Güncelleme Tarihi:
Yakışıklı, başarılı, ünlü... Mütevazı, sakin, kaprissiz... Açılması için size güvenmesi gerekiyor, “Her insan gibi kırmızı çizgilerim var. Onlar geçilmediği sürece kolay kolay sinirlenmem” diyor. Oyuncu Özge Gürel’le olan birlikteliğini “Çok mutlu olduğum bir ilişkinin içindeyim” diye özetliyor. Serkan Çayoğlu’yla (33) çocukluğundan yeni projesine ve aşk hayatına uzanan sohbetimize başlıyoruz.

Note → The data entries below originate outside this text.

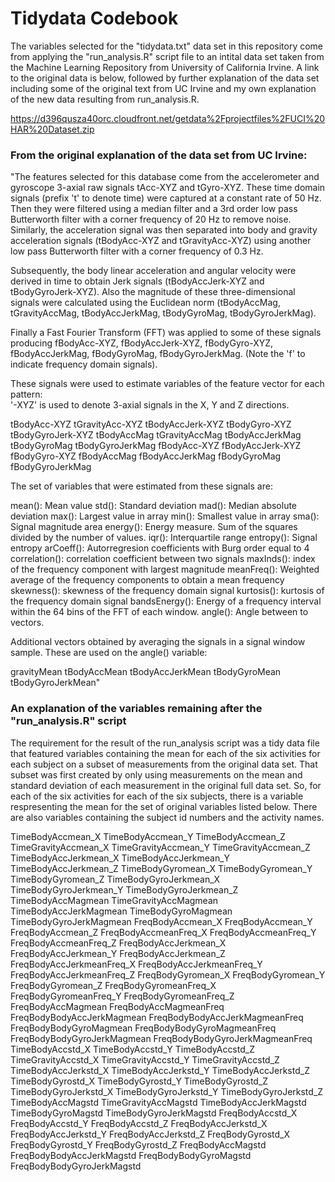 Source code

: Tidydata Codebook
=================

The variables selected for the "tidydata.txt" data set in this
repository come from applying the "run\_analysis.R" script file to an
intital data set taken from the Machine Learning Repository from
University of California Irvine. A link to the original data is below,
followed by further explanation of the data set including some of the
original text from UC Irvine and my own explanation of the new data
resulting from run\_analysis.R.

<https://d396qusza40orc.cloudfront.net/getdata%2Fprojectfiles%2FUCI%20HAR%20Dataset.zip>

### From the original explanation of the data set from UC Irvine:

"The features selected for this database come from the accelerometer and
gyroscope 3-axial raw signals tAcc-XYZ and tGyro-XYZ. These time domain
signals (prefix 't' to denote time) were captured at a constant rate of
50 Hz. Then they were filtered using a median filter and a 3rd order low
pass Butterworth filter with a corner frequency of 20 Hz to remove
noise. Similarly, the acceleration signal was then separated into body
and gravity acceleration signals (tBodyAcc-XYZ and tGravityAcc-XYZ)
using another low pass Butterworth filter with a corner frequency of 0.3
Hz.

Subsequently, the body linear acceleration and angular velocity were
derived in time to obtain Jerk signals (tBodyAccJerk-XYZ and
tBodyGyroJerk-XYZ). Also the magnitude of these three-dimensional
signals were calculated using the Euclidean norm (tBodyAccMag,
tGravityAccMag, tBodyAccJerkMag, tBodyGyroMag, tBodyGyroJerkMag).

Finally a Fast Fourier Transform (FFT) was applied to some of these
signals producing fBodyAcc-XYZ, fBodyAccJerk-XYZ, fBodyGyro-XYZ,
fBodyAccJerkMag, fBodyGyroMag, fBodyGyroJerkMag. (Note the 'f' to
indicate frequency domain signals).

These signals were used to estimate variables of the feature vector for
each pattern:  
'-XYZ' is used to denote 3-axial signals in the X, Y and Z directions.

tBodyAcc-XYZ tGravityAcc-XYZ tBodyAccJerk-XYZ tBodyGyro-XYZ
tBodyGyroJerk-XYZ tBodyAccMag tGravityAccMag tBodyAccJerkMag
tBodyGyroMag tBodyGyroJerkMag fBodyAcc-XYZ fBodyAccJerk-XYZ
fBodyGyro-XYZ fBodyAccMag fBodyAccJerkMag fBodyGyroMag fBodyGyroJerkMag

The set of variables that were estimated from these signals are:

mean(): Mean value std(): Standard deviation mad(): Median absolute
deviation max(): Largest value in array min(): Smallest value in array
sma(): Signal magnitude area energy(): Energy measure. Sum of the
squares divided by the number of values. iqr(): Interquartile range
entropy(): Signal entropy arCoeff(): Autorregresion coefficients with
Burg order equal to 4 correlation(): correlation coefficient between two
signals maxInds(): index of the frequency component with largest
magnitude meanFreq(): Weighted average of the frequency components to
obtain a mean frequency skewness(): skewness of the frequency domain
signal kurtosis(): kurtosis of the frequency domain signal
bandsEnergy(): Energy of a frequency interval within the 64 bins of the
FFT of each window. angle(): Angle between to vectors.

Additional vectors obtained by averaging the signals in a signal window
sample. These are used on the angle() variable:

gravityMean tBodyAccMean tBodyAccJerkMean tBodyGyroMean
tBodyGyroJerkMean"

### An explanation of the variables remaining after the "run\_analysis.R" script

The requirement for the result of the run\_analysis script was a tidy
data file that featured variables containing the mean for each of the
six activities for each subject on a subset of measurements from the
original data set. That subset was first created by only using
measurements on the mean and standard deviation of each measurement in
the original full data set. So, for each of the six activities for each
of the six subjects, there is a variable respresenting the mean for the
set of original variables listed below. There are also variables
containing the subject id numbers and the activity names.

TimeBodyAccmean\_X TimeBodyAccmean\_Y TimeBodyAccmean\_Z
TimeGravityAccmean\_X TimeGravityAccmean\_Y TimeGravityAccmean\_Z
TimeBodyAccJerkmean\_X TimeBodyAccJerkmean\_Y TimeBodyAccJerkmean\_Z
TimeBodyGyromean\_X TimeBodyGyromean\_Y TimeBodyGyromean\_Z
TimeBodyGyroJerkmean\_X TimeBodyGyroJerkmean\_Y TimeBodyGyroJerkmean\_Z
TimeBodyAccMagmean TimeGravityAccMagmean TimeBodyAccJerkMagmean
TimeBodyGyroMagmean TimeBodyGyroJerkMagmean FreqBodyAccmean\_X
FreqBodyAccmean\_Y FreqBodyAccmean\_Z FreqBodyAccmeanFreq\_X
FreqBodyAccmeanFreq\_Y FreqBodyAccmeanFreq\_Z FreqBodyAccJerkmean\_X
FreqBodyAccJerkmean\_Y FreqBodyAccJerkmean\_Z FreqBodyAccJerkmeanFreq\_X
FreqBodyAccJerkmeanFreq\_Y FreqBodyAccJerkmeanFreq\_Z
FreqBodyGyromean\_X FreqBodyGyromean\_Y FreqBodyGyromean\_Z
FreqBodyGyromeanFreq\_X FreqBodyGyromeanFreq\_Y FreqBodyGyromeanFreq\_Z
FreqBodyAccMagmean FreqBodyAccMagmeanFreq FreqBodyBodyAccJerkMagmean
FreqBodyBodyAccJerkMagmeanFreq FreqBodyBodyGyroMagmean
FreqBodyBodyGyroMagmeanFreq FreqBodyBodyGyroJerkMagmean
FreqBodyBodyGyroJerkMagmeanFreq TimeBodyAccstd\_X TimeBodyAccstd\_Y
TimeBodyAccstd\_Z TimeGravityAccstd\_X TimeGravityAccstd\_Y
TimeGravityAccstd\_Z TimeBodyAccJerkstd\_X TimeBodyAccJerkstd\_Y
TimeBodyAccJerkstd\_Z TimeBodyGyrostd\_X TimeBodyGyrostd\_Y
TimeBodyGyrostd\_Z TimeBodyGyroJerkstd\_X TimeBodyGyroJerkstd\_Y
TimeBodyGyroJerkstd\_Z TimeBodyAccMagstd TimeGravityAccMagstd
TimeBodyAccJerkMagstd TimeBodyGyroMagstd TimeBodyGyroJerkMagstd
FreqBodyAccstd\_X FreqBodyAccstd\_Y FreqBodyAccstd\_Z
FreqBodyAccJerkstd\_X FreqBodyAccJerkstd\_Y FreqBodyAccJerkstd\_Z
FreqBodyGyrostd\_X FreqBodyGyrostd\_Y FreqBodyGyrostd\_Z
FreqBodyAccMagstd FreqBodyBodyAccJerkMagstd FreqBodyBodyGyroMagstd
FreqBodyBodyGyroJerkMagstd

Bariyer yaratıp yaratmaması sizin elinizde. Bunu avantaja bile çevirebilirsiniz. Önemli olan bir proje için doğru cast olup olmadığınız. Bunun dış görünüşle alakası yok.
◊ Başrol oyuncularındansınız ama magazinden uzaktasınız. Nasıl başarıyorsunuz bunu?
Planlı yaptığım bir şey değil. Daha sakin ve mesafeli yaşamayı seviyorum.
Bir çocuk için en büyük lüks...
◊ Dışardan bakınca görünen bu cool adamın ardında nasıl biri var?
Eğlenceli ve netim. Arkadaş çevremdekiler benim bu netliğime ve kara mizah anlayışıma alışkın. Ama beni çok yakından tanımayan insanlar için şaşırtıcı olabiliyorum. Öyle durumlarda Özge’nin (Gürel, sevgilisi) kahkahası gelir söylediğimin espri olduğunu anlamaları için.
◊ Nasıl bir çocukluk geçirdiniz?
Almanya’nın sakin bir kasabasında büyüdüm ve oranın standartları neyse ben de orada onu yaşadım.
◊ Neydi o standartlar?
Ne fazla heyecanlı ne de sıkıcı. Yani İstanbul’dan çok farklı. Çok arabanın geçmediği yollar, sessiz... Belli bir saatten sonra sokaklarda insan bile göremediğini düşün. Tabii kurallar çok katı ve sistem o klasik Alman disipliniyle işliyor.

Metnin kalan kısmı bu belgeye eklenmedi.